**Work task**: Your output should be the complete listing, repeated exactly.

━━━━━ Material shown ━━━━━

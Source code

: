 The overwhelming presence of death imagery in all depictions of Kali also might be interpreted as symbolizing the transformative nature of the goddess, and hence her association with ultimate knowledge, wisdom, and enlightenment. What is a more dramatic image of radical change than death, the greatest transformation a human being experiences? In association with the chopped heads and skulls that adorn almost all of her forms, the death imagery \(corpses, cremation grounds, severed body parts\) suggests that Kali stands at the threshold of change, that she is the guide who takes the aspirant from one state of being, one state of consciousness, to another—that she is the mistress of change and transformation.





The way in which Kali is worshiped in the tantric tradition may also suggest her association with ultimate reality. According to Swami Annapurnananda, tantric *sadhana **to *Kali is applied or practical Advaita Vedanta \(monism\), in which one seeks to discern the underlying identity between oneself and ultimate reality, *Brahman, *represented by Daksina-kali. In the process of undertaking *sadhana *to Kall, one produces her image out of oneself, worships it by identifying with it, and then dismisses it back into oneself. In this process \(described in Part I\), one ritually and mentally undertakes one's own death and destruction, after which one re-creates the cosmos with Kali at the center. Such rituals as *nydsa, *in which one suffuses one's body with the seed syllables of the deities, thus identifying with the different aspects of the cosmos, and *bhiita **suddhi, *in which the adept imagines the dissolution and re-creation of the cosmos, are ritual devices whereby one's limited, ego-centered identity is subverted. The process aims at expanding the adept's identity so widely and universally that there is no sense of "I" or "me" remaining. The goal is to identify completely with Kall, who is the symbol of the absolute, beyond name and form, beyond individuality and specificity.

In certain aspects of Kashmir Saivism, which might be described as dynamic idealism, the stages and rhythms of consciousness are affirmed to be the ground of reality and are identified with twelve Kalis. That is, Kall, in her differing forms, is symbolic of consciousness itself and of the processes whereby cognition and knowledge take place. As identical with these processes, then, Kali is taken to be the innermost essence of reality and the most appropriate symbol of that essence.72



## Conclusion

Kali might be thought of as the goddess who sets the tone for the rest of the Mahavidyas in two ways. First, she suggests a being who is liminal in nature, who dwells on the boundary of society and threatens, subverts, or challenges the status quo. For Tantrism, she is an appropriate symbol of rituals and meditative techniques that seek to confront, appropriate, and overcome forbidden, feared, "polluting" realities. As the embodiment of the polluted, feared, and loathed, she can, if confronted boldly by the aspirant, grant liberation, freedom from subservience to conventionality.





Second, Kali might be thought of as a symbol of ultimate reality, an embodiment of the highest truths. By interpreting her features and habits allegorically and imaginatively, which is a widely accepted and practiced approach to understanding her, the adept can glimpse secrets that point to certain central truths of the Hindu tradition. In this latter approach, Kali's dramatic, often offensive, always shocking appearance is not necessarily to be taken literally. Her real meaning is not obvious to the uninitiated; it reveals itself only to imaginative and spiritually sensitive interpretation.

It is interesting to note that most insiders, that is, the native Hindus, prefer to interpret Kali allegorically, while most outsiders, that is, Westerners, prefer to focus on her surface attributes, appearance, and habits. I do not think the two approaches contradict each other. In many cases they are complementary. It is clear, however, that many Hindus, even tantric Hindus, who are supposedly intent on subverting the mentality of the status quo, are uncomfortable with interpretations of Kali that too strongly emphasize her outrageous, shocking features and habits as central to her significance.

━━━━━

**Written answer**:
Source code

: The overwhelming presence of death imagery in all depictions of Kali also might be interpreted as symbolizing the transformative nature of the goddess, and hence her association with ultimate knowledge, wisdom, and enlightenment. What is a more dramatic image of radical change than death, the greatest transformation a human being experiences? In association with the chopped heads and skulls that adorn almost all of her forms, the death imagery \(corpses, cremation grounds, severed body parts\) suggests that Kali stands at the threshold of change, that she is the guide who takes the aspirant from one state of being, one state of consciousness, to another—that she is the mistress of change and transformation.





The way in which Kali is worshiped in the tantric tradition may also suggest her association with ultimate reality. According to Swami Annapurnananda, tantric *sadhana **to *Kali is applied or practical Advaita Vedanta \(monism\), in which one seeks to discern the underlying identity between oneself and ultimate reality, *Brahman, *represented by Daksina-kali. In the process of undertaking *sadhana *to Kall, one produces her image out of oneself, worships it by identifying with it, and then dismisses it back into oneself. In this process \(described in Part I\), one ritually and mentally undertakes one's own death and destruction, after which one re-creates the cosmos with Kali at the center. Such rituals as *nydsa, *in which one suffuses one's body with the seed syllables of the deities, thus identifying with the different aspects of the cosmos, and *bhiita **suddhi, *in which the adept imagines the dissolution and re-creation of the cosmos, are ritual devices whereby one's limited, ego-centered identity is subverted. The process aims at expanding the adept's identity so widely and universally that there is no sense of "I" or "me" remaining. The goal is to identify completely with Kall, who is the symbol of the absolute, beyond name and form, beyond individuality and specificity.

In certain aspects of Kashmir Saivism, which might be described as dynamic idealism, the stages and rhythms of consciousness are affirmed to be the ground of reality and are identified with twelve Kalis. That is, Kall, in her differing forms, is symbolic of consciousness itself and of the processes whereby cognition and knowledge take place. As identical with these processes, then, Kali is taken to be the innermost essence of reality and the most appropriate symbol of that essence.72



## Conclusion

Kali might be thought of as the goddess who sets the tone for the rest of the Mahavidyas in two ways. First, she suggests a being who is liminal in nature, who dwells on the boundary of society and threatens, subverts, or challenges the status quo. For Tantrism, she is an appropriate symbol of rituals and meditative techniques that seek to confront, appropriate, and overcome forbidden, feared, "polluting" realities. As the embodiment of the polluted, feared, and loathed, she can, if confronted boldly by the aspirant, grant liberation, freedom from subservience to conventionality.





Second, Kali might be thought of as a symbol of ultimate reality, an embodiment of the highest truths. By interpreting her features and habits allegorically and imaginatively, which is a widely accepted and practiced approach to understanding her, the adept can glimpse secrets that point to certain central truths of the Hindu tradition. In this latter approach, Kali's dramatic, often offensive, always shocking appearance is not necessarily to be taken literally. Her real meaning is not obvious to the uninitiated; it reveals itself only to imaginative and spiritually sensitive interpretation.

It is interesting to note that most insiders, that is, the native Hindus, prefer to interpret Kali allegorically, while most outsiders, that is, Westerners, prefer to focus on her surface attributes, appearance, and habits. I do not think the two approaches contradict each other. In many cases they are complementary. It is clear, however, that many Hindus, even tantric Hindus, who are supposedly intent on subverting the mentality of the status quo, are uncomfortable with interpretations of Kali that too strongly emphasize her outrageous, shocking features and habits as central to her significance.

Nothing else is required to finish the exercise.